Le violazioni del consulente tecnico d’ufficio arrivano all’attenzione delle Sezioni unite. Il Supremo consesso dovrà, infatti, stabilire se sia giustificata la sola nullità relativa degli atti del consulente – invece che l’assoluta rilevabile d’ufficio – come conseguenza quando quest’ultimo allarga le sue indagini oltre i limiti indicati dal giudice o acquisisce dalle parti o da terzi documenti non ritualmente prodotti in causa. Una disparità di trattamento rispetto allo stesso tipo di violazioni commesse dalle parti, per le quali scatta invece la nullità assoluta.
Ordinanza|14 aprile 2021| n. 9811
Data udienza 12 gennaio 2021
Integrale
Tag/parola chiave: Processo – Consulenza tecnica – CTU – nullità della consulenza che violi il principio dispositivo – Rinvio alle SU
REPUBBLICA ITALIANA
IN NOME DEL POPOLO ITALIANO
LA CORTE SUPREMA DI CASSAZIONE
SEZIONE PRIMA CIVILE
Composta dagli Ill.mi Sigg.ri Magistrati:
Dott. DE CHIARA Carlo – Presidente
Dott. VALITUTTI Antonio – rel. Consigliere
Dott. MERCOLINO Guido – Consigliere
Dott. TERRUSI Francesco – Consigliere
Dott. NAZZICONE Loredana – Consigliere
ha pronunciato la seguente:
ORDINANZA
sul ricorso 2259/2017 proposto da:
(OMISSIS), (OMISSIS), elettivamente domiciliati in (OMISSIS), presso lo studio dell’avvocato (OMISSIS), che li rappresenta e difende unitamente all’avvocato (OMISSIS), giusta procura in calce al ricorso;
– ricorrenti –
contro
(OMISSIS) S.p.a., in persona del legale rappresentante pro tempore, elettivamente domiciliata in (OMISSIS), presso lo studio dell’avvocato (OMISSIS), che la rappresenta e difende unitamente all’avvocato (OMISSIS), giusta procura a margine del controricorso;
– controricorrente –
avverso la sentenza n. 1373/2016 della CORTE D’APPELLO di VENEZIA, pubblicata il 15/06/2016;
udita la relazione della causa svolta nella Camera di consiglio del 12/01/2021 dal Cons. Dott. VALITUTTI ANTONIO;
lette le conclusioni scritte del P.M., in persona del Sostituto Procuratore Generale Dott. CAPASSO Lucio, che ha chiesto: rigettare il ricorso.
FATTI DI CAUSA
1. Con atto di citazione notificato il 29 aprile 2005, (OMISSIS) ed (OMISSIS), quali eredi del padre (OMISSIS), convenivano in giudizio, dinanzi al Tribunale di Treviso, (OMISSIS) e la (OMISSIS) s.p.a., chiedendone la condanna – previa dichiarazione di non conoscere le sottoscrizioni apposte dal loro dante causa sulla documentazione bancaria in atti – al risarcimento dei danni conseguenti alle operazioni distrattive poste in essere dalla (OMISSIS), nella sua qualita’ di direttrice dell’istituto di credito, in danno di (OMISSIS), quantificati nella somma di Euro 6.989.727,67, oltre interessi e rivalutazione monetaria, a titolo di danno patrimoniale, e di Euro 250.000,00, a titolo di danno non patrimoniale.

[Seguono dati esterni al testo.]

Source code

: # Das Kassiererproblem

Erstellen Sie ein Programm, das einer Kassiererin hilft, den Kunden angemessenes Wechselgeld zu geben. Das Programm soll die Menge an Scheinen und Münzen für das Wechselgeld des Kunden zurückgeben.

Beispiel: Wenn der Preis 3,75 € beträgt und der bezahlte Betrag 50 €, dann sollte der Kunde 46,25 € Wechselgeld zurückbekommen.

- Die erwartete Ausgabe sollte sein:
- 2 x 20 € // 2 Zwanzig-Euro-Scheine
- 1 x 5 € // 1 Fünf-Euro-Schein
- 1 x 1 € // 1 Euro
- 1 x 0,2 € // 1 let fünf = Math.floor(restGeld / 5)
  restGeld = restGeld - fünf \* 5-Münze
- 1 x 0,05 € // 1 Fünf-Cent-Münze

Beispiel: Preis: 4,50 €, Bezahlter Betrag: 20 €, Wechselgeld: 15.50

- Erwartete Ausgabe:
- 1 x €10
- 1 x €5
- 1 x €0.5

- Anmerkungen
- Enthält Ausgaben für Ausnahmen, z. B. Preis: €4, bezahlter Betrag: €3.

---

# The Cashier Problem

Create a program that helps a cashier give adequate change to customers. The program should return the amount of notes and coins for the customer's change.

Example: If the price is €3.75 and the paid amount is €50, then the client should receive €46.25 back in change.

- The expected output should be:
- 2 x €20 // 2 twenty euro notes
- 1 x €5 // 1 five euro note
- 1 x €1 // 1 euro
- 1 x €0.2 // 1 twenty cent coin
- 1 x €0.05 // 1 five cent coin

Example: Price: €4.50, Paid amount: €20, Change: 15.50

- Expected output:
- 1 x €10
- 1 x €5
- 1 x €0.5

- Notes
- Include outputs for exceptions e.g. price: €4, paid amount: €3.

Il Tribunale adito, con sentenza n. 291/2011 disposta consulenza tecnica grafologica, conseguente alla richiesta di verificazione ex articolo 216 c.p.c., proposta dalla convenuta, delle sottoscrizioni dei (OMISSIS), nelle more deceduto, apposte sulle contabili della banca disconosciute dagli eredi, istanza poi rinunciata dall’istituto di credito, e c.t.u. contabile – condanna la banca al pagamento della somma di Euro 3.050.410,25, per danno patrimoniale, e di Euro 250.000,00, per danno non patrimoniale, a favore dei (OMISSIS).
2. La Corte d’appello di Venezia, con sentenza n. 1373/2016, depositata il 15 giugno 2016, valutato il concorso di colpa del correntista, in misura del 40%, ed accolti parzialmente il quinto e sesto motivo dell’appello principale proposto dalla (OMISSIS) s.p.a. – riduceva la somma dovuta dall’istituto di credito, a titolo di risarcimento del danno, ad Euro 1.494.465,60, per danno patrimoniale e ad Euro 30.000,00, per danno non patrimoniale. La Corte respingeva, invece, l’appello incidentale proposto dai (OMISSIS), avverso il capo della pronuncia di primo grado che aveva riconosciuto un loro concorso colposo nella causazione del danno.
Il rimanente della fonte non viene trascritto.